++++ Supplied data

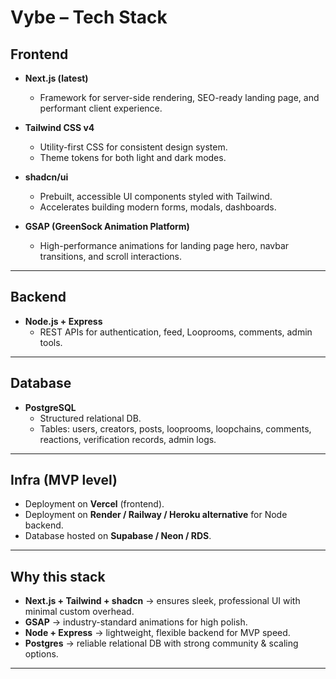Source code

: # Vybe – Tech Stack

## Frontend
- **Next.js (latest)**  
  - Framework for server-side rendering, SEO-ready landing page, and performant client experience.  

- **Tailwind CSS v4**  
  - Utility-first CSS for consistent design system.  
  - Theme tokens for both light and dark modes.  

- **shadcn/ui**  
  - Prebuilt, accessible UI components styled with Tailwind.  
  - Accelerates building modern forms, modals, dashboards.  

- **GSAP (GreenSock Animation Platform)**  
  - High-performance animations for landing page hero, navbar transitions, and scroll interactions.  

---

## Backend
- **Node.js + Express**  
  - REST APIs for authentication, feed, Looprooms, comments, admin tools.  

---

## Database
- **PostgreSQL**  
  - Structured relational DB.  
  - Tables: users, creators, posts, looprooms, loopchains, comments, reactions, verification records, admin logs.  

---

## Infra (MVP level)
- Deployment on **Vercel** (frontend).  
- Deployment on **Render / Railway / Heroku alternative** for Node backend.  
- Database hosted on **Supabase / Neon / RDS**.  

---

## Why this stack
- **Next.js + Tailwind + shadcn** → ensures sleek, professional UI with minimal custom overhead.  
- **GSAP** → industry-standard animations for high polish.  
- **Node + Express** → lightweight, flexible backend for MVP speed.  
- **Postgres** → reliable relational DB with strong community & scaling options.  

---
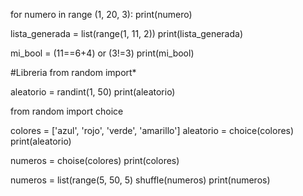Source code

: for numero in range (1, 20, 3):
    print(numero)

lista_generada = list(range(1, 11, 2))
print(lista_generada)

mi_bool = (11==6+4) or (3!=3)
print(mi_bool)

#Libreria
from random import*

aleatorio = randint(1, 50)
print(aleatorio)

from random import choice

colores = ['azul', 'rojo', 'verde', 'amarillo']
aleatorio = choice(colores)
print(aleatorio)

numeros = choise(colores)
print(colores)

numeros = list(range(5, 50, 5)
shuffle(numeros)
print(numeros)
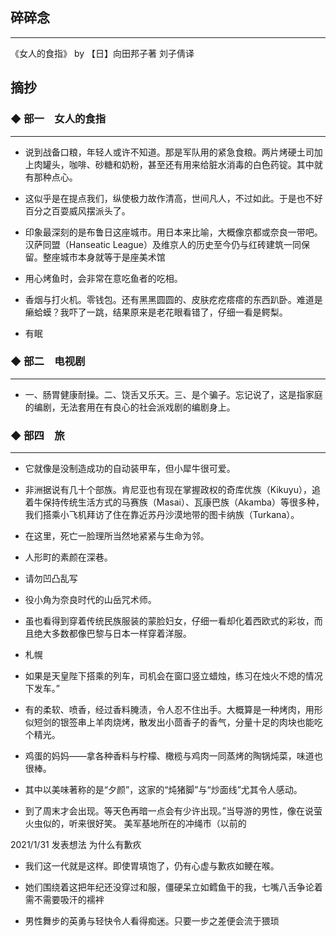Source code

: ## 碎碎念
----

《女人的食指》 by 【日】向田邦子著 刘子倩译

## 摘抄


### ◆  部一　女人的食指
----

- 说到战备口粮，年轻人或许不知道。那是军队用的紧急食粮。两片烤硬土司加上肉罐头，咖啡、砂糖和奶粉，甚至还有用来给脏水消毒的白色药锭。其中就有那种点心。

- 这似乎是在提点我们，纵使极力故作清高，世间凡人，不过如此。于是也不好百分之百耍威风摆派头了。

- 印象最深刻的是布鲁日这座城市。用日本来比喻，大概像京都或奈良一带吧。汉萨同盟（Hanseatic League）及维京人的历史至今仍与红砖建筑一同保留。整座城市本身就等于是座美术馆

- 用心烤鱼时，会非常在意吃鱼者的吃相。

- 香烟与打火机。零钱包。还有黑黑圆圆的、皮肤疙疙瘩瘩的东西趴卧。难道是癞蛤蟆？我吓了一跳，结果原来是老花眼看错了，仔细一看是鳄梨。

- 有眠


### ◆  部二　电视剧
----

- 一、肠胃健康耐操。二、饶舌又乐天。三、是个骗子。忘记说了，这是指家庭的编剧，无法套用在有良心的社会派戏剧的编剧身上。


### ◆  部四　旅
-----

- 它就像是没制造成功的自动装甲车，但小犀牛很可爱。

- 非洲据说有几十个部族。肯尼亚也有现在掌握政权的奇库优族（Kikuyu），追着牛保持传统生活方式的马赛族（Masai）、瓦康巴族（Akamba）等很多种，我们搭乘小飞机拜访了住在靠近苏丹沙漠地带的图卡纳族（Turkana）。

- 在这里，死亡一脸理所当然地紧紧与生命为邻。

- 人形町的素颜在深巷。

- 请勿凹凸乱写

- 役小角为奈良时代的山岳咒术师。

- 虽也看得到穿着传统民族服装的蒙脸妇女，仔细一看却化着西欧式的彩妆，而且绝大多数都像巴黎与日本一样穿着洋服。

- 札幌

- 如果是天皇陛下搭乘的列车，司机会在窗口竖立蜡烛，练习在烛火不熄的情况下发车。”

- 有的柔软、喷香，经过香料腌渍，令人忍不住出手。大概算是一种烤肉，用形似短剑的银签串上羊肉烧烤，散发出小茴香子的香气，分量十足的肉块也能吃个精光。

- 鸡蛋的妈妈——拿各种香料与柠檬、橄榄与鸡肉一同蒸烤的陶锅炖菜，味道也很棒。

- 其中以美味著称的是“夕颜”，这家的“炖猪脚”与“炒面线”尤其令人感动。

- 到了周末才会出现。等天色再暗一点会有少许出现。”当导游的男性，像在说萤火虫似的，听来很好笑。
美军基地所在的冲绳市（以前的

2021/1/31 发表想法
为什么有歉疚
- 我们这一代就是这样。即使胃填饱了，仍有心虚与歉疚如鲠在喉。

- 她们围绕着这把年纪还没穿过和服，僵硬呆立如鳕鱼干的我，七嘴八舌争论着需不需要吸汗的襦袢

- 男性舞步的英勇与轻快令人看得痴迷。只要一步之差便会流于猥琐

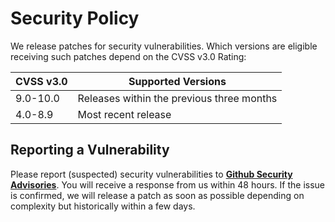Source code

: # Security Policy

We release patches for security vulnerabilities. Which versions are eligible
receiving such patches depend on the CVSS v3.0 Rating:

| CVSS v3.0 | Supported Versions                        |
| --------- | ----------------------------------------- |
| 9.0-10.0  | Releases within the previous three months |
| 4.0-8.9   | Most recent release                       |

## Reporting a Vulnerability

Please report (suspected) security vulnerabilities to
**[Github Security Advisories](https://github.com/pgressa/micronaut-object-storage/security/advisories/new)**. You will receive a response from
us within 48 hours. If the issue is confirmed, we will release a patch as soon
as possible depending on complexity but historically within a few days.
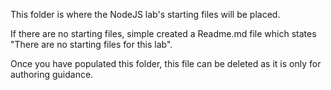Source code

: This folder is where the NodeJS lab's starting files will be placed.

If there are no starting files, simple created a Readme.md file which states "There are no starting files for this lab".

Once you have populated this folder, this file can be deleted as it is only for authoring guidance.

++++++++

Task description ▸
Output only the lines from the start of the data through the line that holds "- Prebuilt, accessible". Keep them exact and leave the pictures out.

Result ▸
Source code

: # Vybe – Tech Stack

## Frontend
- **Next.js (latest)**  
  - Framework for server-side rendering, SEO-ready landing page, and performant client experience.  

- **Tailwind CSS v4**  
  - Utility-first CSS for consistent design system.  
  - Theme tokens for both light and dark modes.  

- **shadcn/ui**  
  - Prebuilt, accessible UI components styled with Tailwind.  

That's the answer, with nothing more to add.